## Activity
Write out all the entries below without any change.

------ Source material ------

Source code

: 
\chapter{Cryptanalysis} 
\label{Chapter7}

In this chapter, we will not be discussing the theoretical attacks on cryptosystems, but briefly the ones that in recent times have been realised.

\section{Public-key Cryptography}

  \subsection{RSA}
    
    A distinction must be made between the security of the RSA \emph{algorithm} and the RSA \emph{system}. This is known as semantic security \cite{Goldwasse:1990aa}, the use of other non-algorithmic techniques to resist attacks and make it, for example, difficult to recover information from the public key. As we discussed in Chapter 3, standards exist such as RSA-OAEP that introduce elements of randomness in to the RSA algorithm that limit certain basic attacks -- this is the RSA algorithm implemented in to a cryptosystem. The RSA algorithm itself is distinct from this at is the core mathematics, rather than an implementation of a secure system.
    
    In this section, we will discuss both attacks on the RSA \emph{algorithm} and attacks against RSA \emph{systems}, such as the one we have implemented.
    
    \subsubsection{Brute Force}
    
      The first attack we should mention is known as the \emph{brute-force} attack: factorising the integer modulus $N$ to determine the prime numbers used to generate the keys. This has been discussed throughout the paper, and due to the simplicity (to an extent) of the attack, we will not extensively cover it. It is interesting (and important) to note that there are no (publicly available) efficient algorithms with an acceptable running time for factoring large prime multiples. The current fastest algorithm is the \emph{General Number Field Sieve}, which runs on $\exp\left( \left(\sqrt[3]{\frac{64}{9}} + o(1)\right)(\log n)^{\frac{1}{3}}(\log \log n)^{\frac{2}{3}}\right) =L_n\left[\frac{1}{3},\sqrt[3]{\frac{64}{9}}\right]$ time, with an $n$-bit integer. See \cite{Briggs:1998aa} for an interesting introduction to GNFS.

------

## Result of this task
Source code

: 
\chapter{Cryptanalysis} 
\label{Chapter7}

In this chapter, we will not be discussing the theoretical attacks on cryptosystems, but briefly the ones that in recent times have been realised.

\section{Public-key Cryptography}

  \subsection{RSA}
    
    A distinction must be made between the security of the RSA \emph{algorithm} and the RSA \emph{system}. This is known as semantic security \cite{Goldwasse:1990aa}, the use of other non-algorithmic techniques to resist attacks and make it, for example, difficult to recover information from the public key. As we discussed in Chapter 3, standards exist such as RSA-OAEP that introduce elements of randomness in to the RSA algorithm that limit certain basic attacks -- this is the RSA algorithm implemented in to a cryptosystem. The RSA algorithm itself is distinct from this at is the core mathematics, rather than an implementation of a secure system.
    
    In this section, we will discuss both attacks on the RSA \emph{algorithm} and attacks against RSA \emph{systems}, such as the one we have implemented.
    
    \subsubsection{Brute Force}
    
      The first attack we should mention is known as the \emph{brute-force} attack: factorising the integer modulus $N$ to determine the prime numbers used to generate the keys. This has been discussed throughout the paper, and due to the simplicity (to an extent) of the attack, we will not extensively cover it. It is interesting (and important) to note that there are no (publicly available) efficient algorithms with an acceptable running time for factoring large prime multiples. The current fastest algorithm is the \emph{General Number Field Sieve}, which runs on $\exp\left( \left(\sqrt[3]{\frac{64}{9}} + o(1)\right)(\log n)^{\frac{1}{3}}(\log \log n)^{\frac{2}{3}}\right) =L_n\left[\frac{1}{3},\sqrt[3]{\frac{64}{9}}\right]$ time, with an $n$-bit integer. See \cite{Briggs:1998aa} for an interesting introduction to GNFS.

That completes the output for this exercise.